**Information supplied**
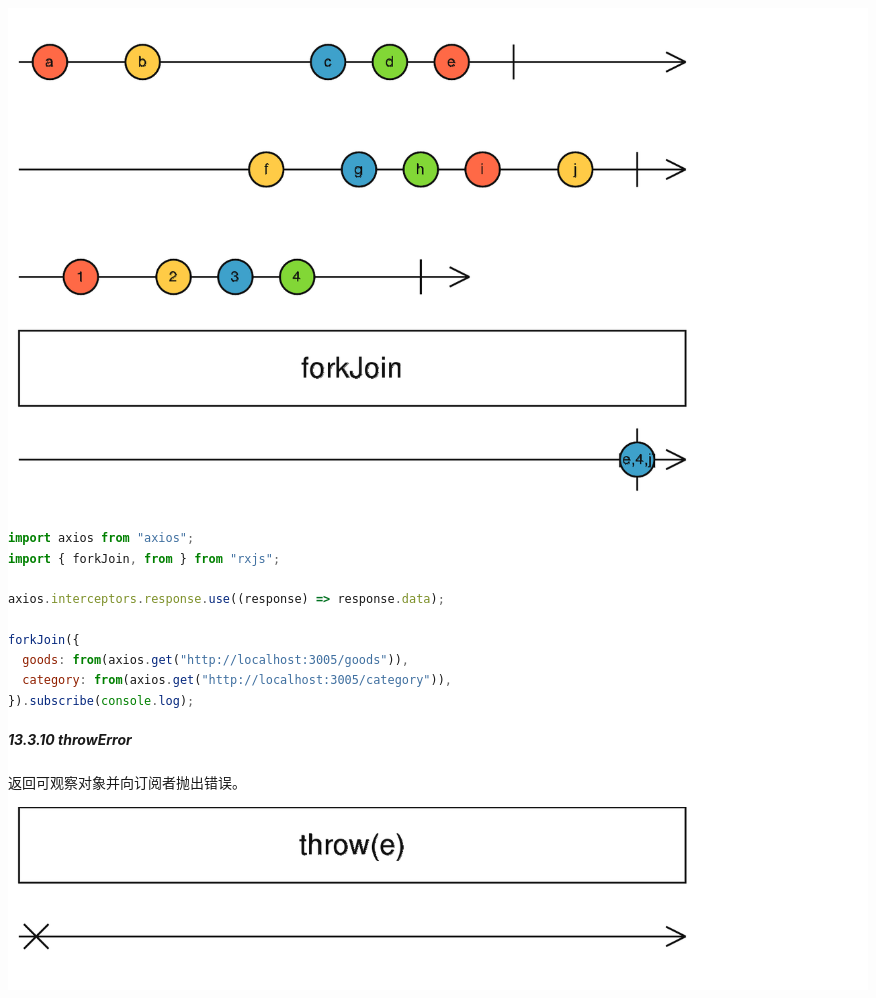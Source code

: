 <img src="../../assets/images/41.png" width="80%" align="center"/>

```javascript
import axios from "axios";
import { forkJoin, from } from "rxjs";

axios.interceptors.response.use((response) => response.data);

forkJoin({
  goods: from(axios.get("http://localhost:3005/goods")),
  category: from(axios.get("http://localhost:3005/category")),
}).subscribe(console.log);
```

##### 13.3.10 throwError

返回可观察对象并向订阅者抛出错误。

<img src="../../assets/images/42.png" width="80%" align="center"/>

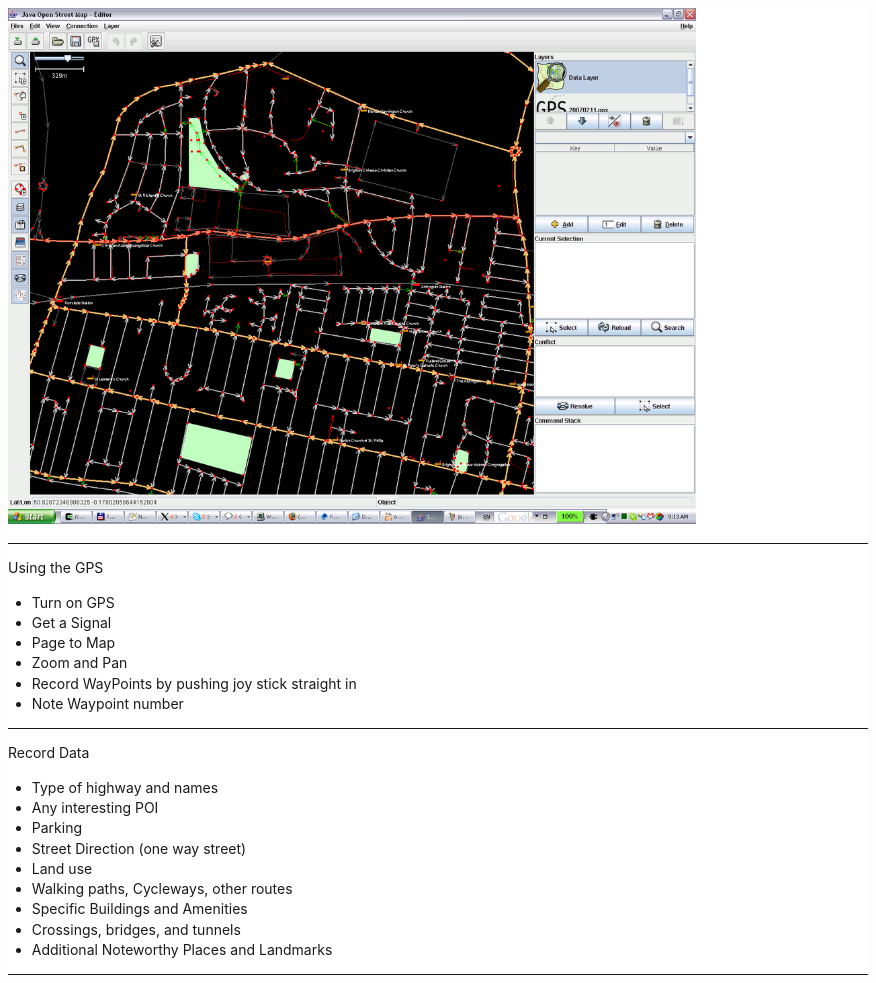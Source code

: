 <img src="img/josm-editing.png" style="width:80%"/>

---
Using the GPS

* Turn on GPS
* Get a Signal
* Page to Map
* Zoom and Pan
* Record WayPoints by pushing joy stick straight in
* Note Waypoint number

---
Record Data

* Type of highway and names
* Any interesting POI
* Parking
* Street Direction (one way street)‏
* Land use
* Walking paths, Cycleways, other routes
* Specific Buildings and Amenities
* Crossings, bridges, and tunnels
* Additional Noteworthy Places and Landmarks

---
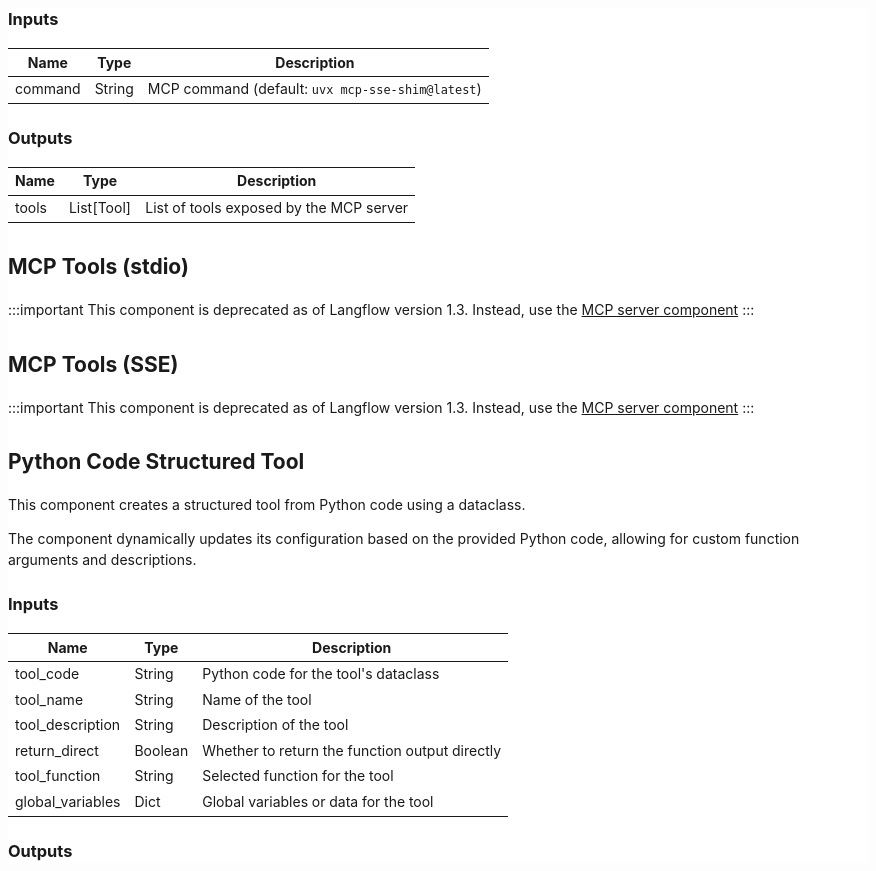 
### Inputs

| Name    | Type   | Description                                |
|---------|--------|--------------------------------------------|
| command | String | MCP command (default: `uvx mcp-sse-shim@latest`) |

### Outputs

| Name  | Type      | Description                               |
|-------|-----------|-------------------------------------------|
| tools | List[Tool]| List of tools exposed by the MCP server   |

## MCP Tools (stdio)
:::important
This component is deprecated as of Langflow version 1.3.
Instead, use the [MCP server component](/components-tools#mcp-server)
:::


## MCP Tools (SSE)
:::important
This component is deprecated as of Langflow version 1.3.
Instead, use the [MCP server component](/components-tools#mcp-server)
:::

## Python Code Structured Tool

This component creates a structured tool from Python code using a dataclass.

The component dynamically updates its configuration based on the provided Python code, allowing for custom function arguments and descriptions.

### Inputs

| Name                   | Type         | Description                           |
|------------------------|--------------|---------------------------------------|
| tool_code              | String       | Python code for the tool's dataclass  |
| tool_name              | String       | Name of the tool                      |
| tool_description       | String       | Description of the tool               |
| return_direct          | Boolean      | Whether to return the function output directly |
| tool_function          | String       | Selected function for the tool        |
| global_variables        | Dict         | Global variables or data for the tool |

### Outputs
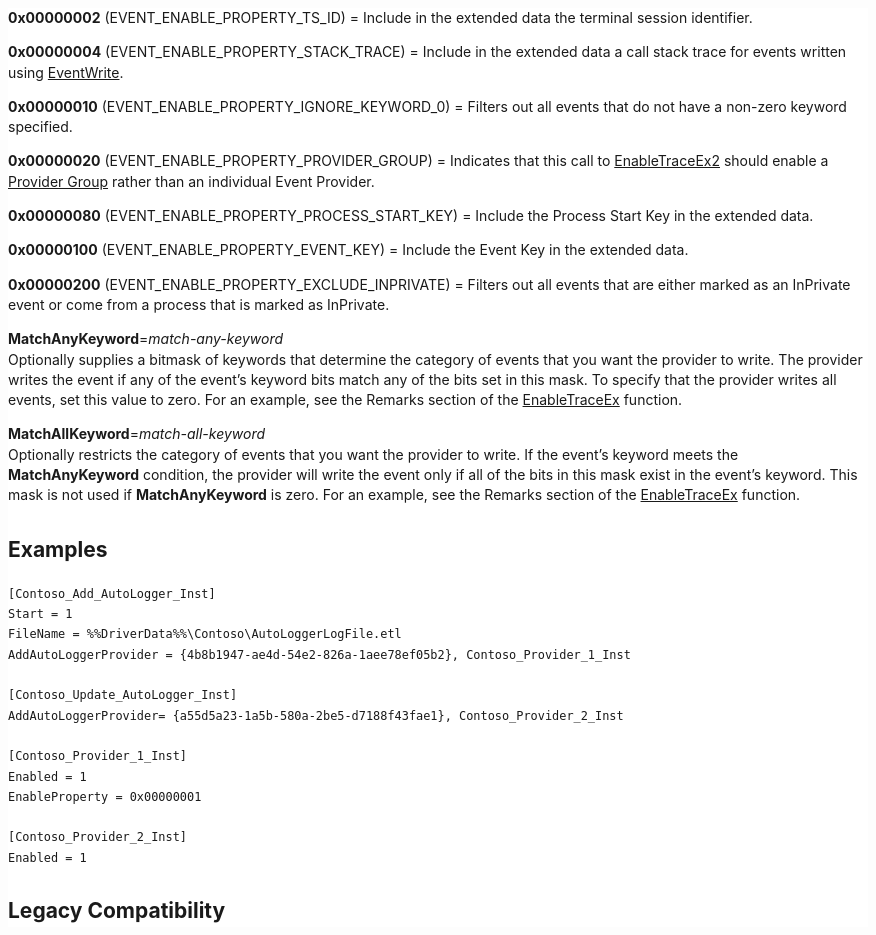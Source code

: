 **0x00000002** (EVENT_ENABLE_PROPERTY_TS_ID) = Include in the extended data the terminal session identifier.

**0x00000004** (EVENT_ENABLE_PROPERTY_STACK_TRACE) = Include in the extended data a call stack trace for events written using [EventWrite](/windows/win32/api/evntprov/nf-evntprov-eventwrite).

**0x00000010** (EVENT_ENABLE_PROPERTY_IGNORE_KEYWORD_0) = Filters out all events that do not have a non-zero keyword specified.

**0x00000020** (EVENT_ENABLE_PROPERTY_PROVIDER_GROUP) = Indicates that this call to [EnableTraceEx2](/windows/win32/api/evntrace/nf-evntrace-enabletraceex2) should enable a [Provider Group](/windows/win32/etw/provider-traits) rather than an individual Event Provider.

**0x00000080** (EVENT_ENABLE_PROPERTY_PROCESS_START_KEY) = Include the Process Start Key in the extended data.

**0x00000100** (EVENT_ENABLE_PROPERTY_EVENT_KEY) = Include the Event Key in the extended data.

**0x00000200** (EVENT_ENABLE_PROPERTY_EXCLUDE_INPRIVATE) = Filters out all events that are either marked as an InPrivate event or come from a process that is marked as InPrivate.

<a href="" id="matchanykeyword-match-any-keyword"></a>**MatchAnyKeyword**=*match-any-keyword*  
Optionally supplies a bitmask of keywords that determine the category of events that you want the provider to write. The provider writes the event if any of the event’s keyword bits match any of the bits set in this mask. To specify that the provider writes all events, set this value to zero. For an example, see the Remarks section of the [EnableTraceEx](/windows/win32/api/evntrace/nf-evntrace-enabletraceex) function. 

<a href="" id="matchallkeyword-match-all-keyword"></a>**MatchAllKeyword**=*match-all-keyword*  
Optionally restricts the category of events that you want the provider to write. If the event’s keyword meets the **MatchAnyKeyword** condition, the provider will write the event only if all of the bits in this mask exist in the event’s keyword. This mask is not used if **MatchAnyKeyword** is zero. For an example, see the Remarks section of the [EnableTraceEx](/windows/win32/api/evntrace/nf-evntrace-enabletraceex) function.

## Examples
```inf
[Contoso_Add_AutoLogger_Inst] 
Start = 1 
FileName = %%DriverData%%\Contoso\AutoLoggerLogFile.etl  
AddAutoLoggerProvider = {4b8b1947-ae4d-54e2-826a-1aee78ef05b2}, Contoso_Provider_1_Inst

[Contoso_Update_AutoLogger_Inst] 
AddAutoLoggerProvider= {a55d5a23-1a5b-580a-2be5-d7188f43fae1}, Contoso_Provider_2_Inst

[Contoso_Provider_1_Inst] 
Enabled = 1
EnableProperty = 0x00000001

[Contoso_Provider_2_Inst] 
Enabled = 1 
```

## Legacy Compatibility
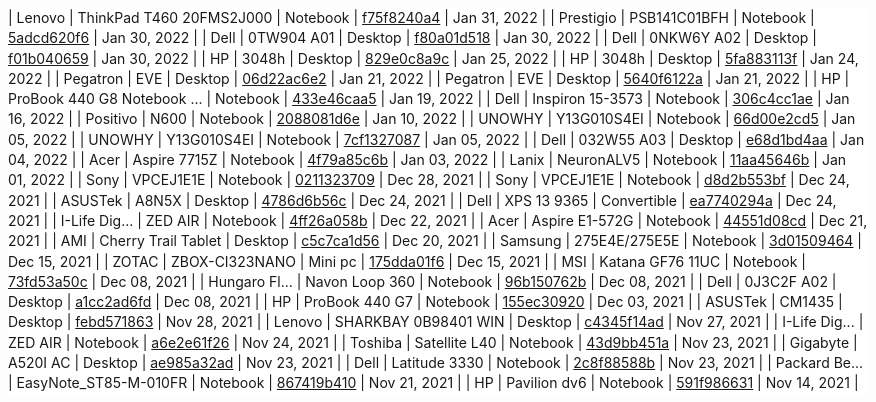 | Lenovo        | ThinkPad T460 20FMS2J000    | Notebook    | [f75f8240a4](https://linux-hardware.org/?probe=f75f8240a4) | Jan 31, 2022 |
| Prestigio     | PSB141C01BFH                | Notebook    | [5adcd620f6](https://linux-hardware.org/?probe=5adcd620f6) | Jan 30, 2022 |
| Dell          | 0TW904 A01                  | Desktop     | [f80a01d518](https://linux-hardware.org/?probe=f80a01d518) | Jan 30, 2022 |
| Dell          | 0NKW6Y A02                  | Desktop     | [f01b040659](https://linux-hardware.org/?probe=f01b040659) | Jan 30, 2022 |
| HP            | 3048h                       | Desktop     | [829e0c8a9c](https://linux-hardware.org/?probe=829e0c8a9c) | Jan 25, 2022 |
| HP            | 3048h                       | Desktop     | [5fa883113f](https://linux-hardware.org/?probe=5fa883113f) | Jan 24, 2022 |
| Pegatron      | EVE                         | Desktop     | [06d22ac6e2](https://linux-hardware.org/?probe=06d22ac6e2) | Jan 21, 2022 |
| Pegatron      | EVE                         | Desktop     | [5640f6122a](https://linux-hardware.org/?probe=5640f6122a) | Jan 21, 2022 |
| HP            | ProBook 440 G8 Notebook ... | Notebook    | [433e46caa5](https://linux-hardware.org/?probe=433e46caa5) | Jan 19, 2022 |
| Dell          | Inspiron 15-3573            | Notebook    | [306c4cc1ae](https://linux-hardware.org/?probe=306c4cc1ae) | Jan 16, 2022 |
| Positivo      | N600                        | Notebook    | [2088081d6e](https://linux-hardware.org/?probe=2088081d6e) | Jan 10, 2022 |
| UNOWHY        | Y13G010S4EI                 | Notebook    | [66d00e2cd5](https://linux-hardware.org/?probe=66d00e2cd5) | Jan 05, 2022 |
| UNOWHY        | Y13G010S4EI                 | Notebook    | [7cf1327087](https://linux-hardware.org/?probe=7cf1327087) | Jan 05, 2022 |
| Dell          | 032W55 A03                  | Desktop     | [e68d1bd4aa](https://linux-hardware.org/?probe=e68d1bd4aa) | Jan 04, 2022 |
| Acer          | Aspire 7715Z                | Notebook    | [4f79a85c6b](https://linux-hardware.org/?probe=4f79a85c6b) | Jan 03, 2022 |
| Lanix         | NeuronALV5                  | Notebook    | [11aa45646b](https://linux-hardware.org/?probe=11aa45646b) | Jan 01, 2022 |
| Sony          | VPCEJ1E1E                   | Notebook    | [0211323709](https://linux-hardware.org/?probe=0211323709) | Dec 28, 2021 |
| Sony          | VPCEJ1E1E                   | Notebook    | [d8d2b553bf](https://linux-hardware.org/?probe=d8d2b553bf) | Dec 24, 2021 |
| ASUSTek       | A8N5X                       | Desktop     | [4786d6b56c](https://linux-hardware.org/?probe=4786d6b56c) | Dec 24, 2021 |
| Dell          | XPS 13 9365                 | Convertible | [ea7740294a](https://linux-hardware.org/?probe=ea7740294a) | Dec 24, 2021 |
| I-Life Dig... | ZED AIR                     | Notebook    | [4ff26a058b](https://linux-hardware.org/?probe=4ff26a058b) | Dec 22, 2021 |
| Acer          | Aspire E1-572G              | Notebook    | [44551d08cd](https://linux-hardware.org/?probe=44551d08cd) | Dec 21, 2021 |
| AMI           | Cherry Trail Tablet         | Desktop     | [c5c7ca1d56](https://linux-hardware.org/?probe=c5c7ca1d56) | Dec 20, 2021 |
| Samsung       | 275E4E/275E5E               | Notebook    | [3d01509464](https://linux-hardware.org/?probe=3d01509464) | Dec 15, 2021 |
| ZOTAC         | ZBOX-CI323NANO              | Mini pc     | [175dda01f6](https://linux-hardware.org/?probe=175dda01f6) | Dec 15, 2021 |
| MSI           | Katana GF76 11UC            | Notebook    | [73fd53a50c](https://linux-hardware.org/?probe=73fd53a50c) | Dec 08, 2021 |
| Hungaro Fl... | Navon Loop 360              | Notebook    | [96b150762b](https://linux-hardware.org/?probe=96b150762b) | Dec 08, 2021 |
| Dell          | 0J3C2F A02                  | Desktop     | [a1cc2ad6fd](https://linux-hardware.org/?probe=a1cc2ad6fd) | Dec 08, 2021 |
| HP            | ProBook 440 G7              | Notebook    | [155ec30920](https://linux-hardware.org/?probe=155ec30920) | Dec 03, 2021 |
| ASUSTek       | CM1435                      | Desktop     | [febd571863](https://linux-hardware.org/?probe=febd571863) | Nov 28, 2021 |
| Lenovo        | SHARKBAY 0B98401 WIN        | Desktop     | [c4345f14ad](https://linux-hardware.org/?probe=c4345f14ad) | Nov 27, 2021 |
| I-Life Dig... | ZED AIR                     | Notebook    | [a6e2e61f26](https://linux-hardware.org/?probe=a6e2e61f26) | Nov 24, 2021 |
| Toshiba       | Satellite L40               | Notebook    | [43d9bb451a](https://linux-hardware.org/?probe=43d9bb451a) | Nov 23, 2021 |
| Gigabyte      | A520I AC                    | Desktop     | [ae985a32ad](https://linux-hardware.org/?probe=ae985a32ad) | Nov 23, 2021 |
| Dell          | Latitude 3330               | Notebook    | [2c8f88588b](https://linux-hardware.org/?probe=2c8f88588b) | Nov 23, 2021 |
| Packard Be... | EasyNote_ST85-M-010FR       | Notebook    | [867419b410](https://linux-hardware.org/?probe=867419b410) | Nov 21, 2021 |
| HP            | Pavilion dv6                | Notebook    | [591f986631](https://linux-hardware.org/?probe=591f986631) | Nov 14, 2021 |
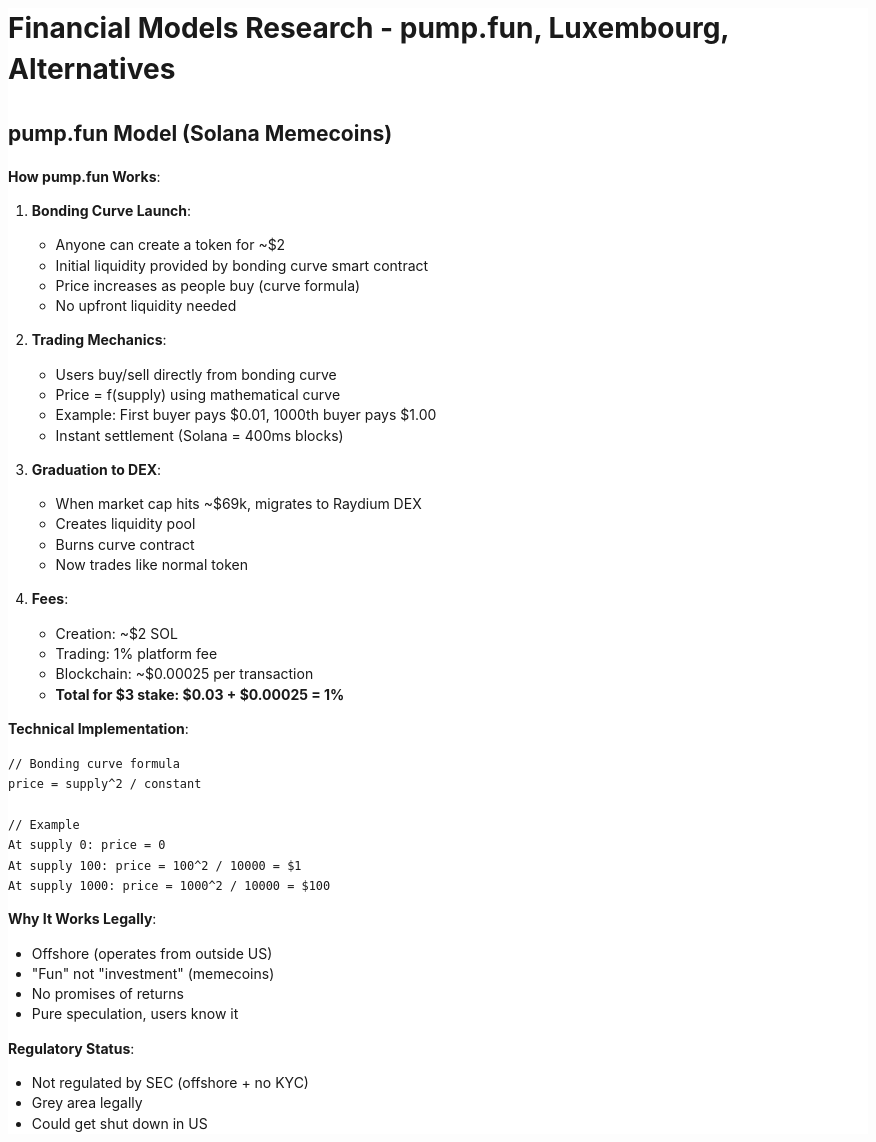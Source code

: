 # Financial Models Research - pump.fun, Luxembourg, Alternatives

## pump.fun Model (Solana Memecoins)

**How pump.fun Works**:

1. **Bonding Curve Launch**:
   - Anyone can create a token for ~$2
   - Initial liquidity provided by bonding curve smart contract
   - Price increases as people buy (curve formula)
   - No upfront liquidity needed

2. **Trading Mechanics**:
   - Users buy/sell directly from bonding curve
   - Price = f(supply) using mathematical curve
   - Example: First buyer pays $0.01, 1000th buyer pays $1.00
   - Instant settlement (Solana = 400ms blocks)

3. **Graduation to DEX**:
   - When market cap hits ~$69k, migrates to Raydium DEX
   - Creates liquidity pool
   - Burns curve contract
   - Now trades like normal token

4. **Fees**:
   - Creation: ~$2 SOL
   - Trading: 1% platform fee
   - Blockchain: ~$0.00025 per transaction
   - **Total for $3 stake: $0.03 + $0.00025 = 1%**

**Technical Implementation**:
```solidity
// Bonding curve formula
price = supply^2 / constant

// Example
At supply 0: price = 0
At supply 100: price = 100^2 / 10000 = $1
At supply 1000: price = 1000^2 / 10000 = $100
```

**Why It Works Legally**:
- Offshore (operates from outside US)
- "Fun" not "investment" (memecoins)
- No promises of returns
- Pure speculation, users know it

**Regulatory Status**:
- Not regulated by SEC (offshore + no KYC)
- Grey area legally
- Could get shut down in US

**Problem details**
Look over the records above and filter for each line with the word "Pegatron".

**Task response**
| Pegatron      | EVE                         | Desktop     | [06d22ac6e2](https://linux-hardware.org/?probe=06d22ac6e2) | Jan 21, 2022 |
| Pegatron      | EVE                         | Desktop     | [5640f6122a](https://linux-hardware.org/?probe=5640f6122a) | Jan 21, 2022 |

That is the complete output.